For investors, this is a meaningful win. When your annual investment reports begin reflecting CRM3 next January, you will see what your investments truly cost you all-in. That clarity makes it easier to assess whether you are getting good value, compare your options more intelligently, and have better conversations with us. We fully support these reforms–people deserve full transparency when making financial decisions. Just as CRM1 and CRM2 improved trust and understanding, CRM3 moves the system closer to an investor-friendly marketplace.
3) Long-term equity returns: a reality check after three great years
One of the things I find most helpful in CI Global Asset Management’s new long-term capital market assumptions, (read it here: CI GAM 2026 Outlook,) is how clearly they explain why future equity returns, such as your expected 10 year average, are expected to be strong, but lower: not because the world is falling apart, but because the last few years were unusually strong.
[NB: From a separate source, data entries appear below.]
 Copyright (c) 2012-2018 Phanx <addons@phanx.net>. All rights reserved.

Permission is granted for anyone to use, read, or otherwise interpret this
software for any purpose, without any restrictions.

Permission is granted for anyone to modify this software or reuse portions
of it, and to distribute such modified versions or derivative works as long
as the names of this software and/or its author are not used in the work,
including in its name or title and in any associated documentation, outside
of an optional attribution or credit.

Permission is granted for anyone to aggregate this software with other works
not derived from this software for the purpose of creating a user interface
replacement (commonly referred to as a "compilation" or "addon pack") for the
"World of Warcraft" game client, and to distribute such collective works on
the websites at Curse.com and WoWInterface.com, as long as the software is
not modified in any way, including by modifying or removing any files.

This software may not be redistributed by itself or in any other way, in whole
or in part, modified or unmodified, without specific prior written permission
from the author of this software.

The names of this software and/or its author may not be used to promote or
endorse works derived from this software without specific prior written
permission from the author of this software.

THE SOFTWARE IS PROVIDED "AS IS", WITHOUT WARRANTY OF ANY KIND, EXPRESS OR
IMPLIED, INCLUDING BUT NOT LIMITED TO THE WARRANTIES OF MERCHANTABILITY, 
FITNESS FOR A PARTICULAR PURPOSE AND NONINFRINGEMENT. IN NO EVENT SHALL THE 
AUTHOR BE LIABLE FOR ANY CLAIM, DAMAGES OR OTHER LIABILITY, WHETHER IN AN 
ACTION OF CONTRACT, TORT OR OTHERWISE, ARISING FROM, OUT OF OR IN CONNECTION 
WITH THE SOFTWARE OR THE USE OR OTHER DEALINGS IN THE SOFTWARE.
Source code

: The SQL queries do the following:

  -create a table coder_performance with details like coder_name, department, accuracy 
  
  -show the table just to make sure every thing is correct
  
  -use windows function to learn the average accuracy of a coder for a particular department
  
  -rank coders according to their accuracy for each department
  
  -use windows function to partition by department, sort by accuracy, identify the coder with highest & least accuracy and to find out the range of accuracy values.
After a powerful rebound and three years of outsized gains—especially in U.S. large cap equities—markets are now starting from much higher valuation levels than normal. When you begin at elevated prices, the math of long-term investing changes. Even if companies keep growing and the economy remains healthy, future returns tend to be more modest simply because there’s less “valuation upside” left.
What I like about this framework is that it resets expectations in a rational way. CI lowered long-term return assumptions for U.S., Canadian, and European equities primarily because starting valuations are high—not because they expect weaker economic growth or a broken system. In fact, as per the table below, they still assume stable long-term global growth, productivity gains from technology and AI, and inflation near central-bank targets. What’s changed isn’t the economic engine—it’s the price investors are paying for future earnings. That’s a normal and healthy recalibration after an exceptional run, not a bearish signal.

And this is where behavioural finance matters. After three very strong years, it’s easy to fall into recency bias and assume high returns are the new normal. It’s also a classic case of extrapolation error—projecting recent performance too far into the future. Lower long-term return forecasts aren’t a warning sign; they’re a reality check. They help anchor expectations back to something sustainable and reinforce why disciplined diversification, patience, and realistic planning matter more than ever.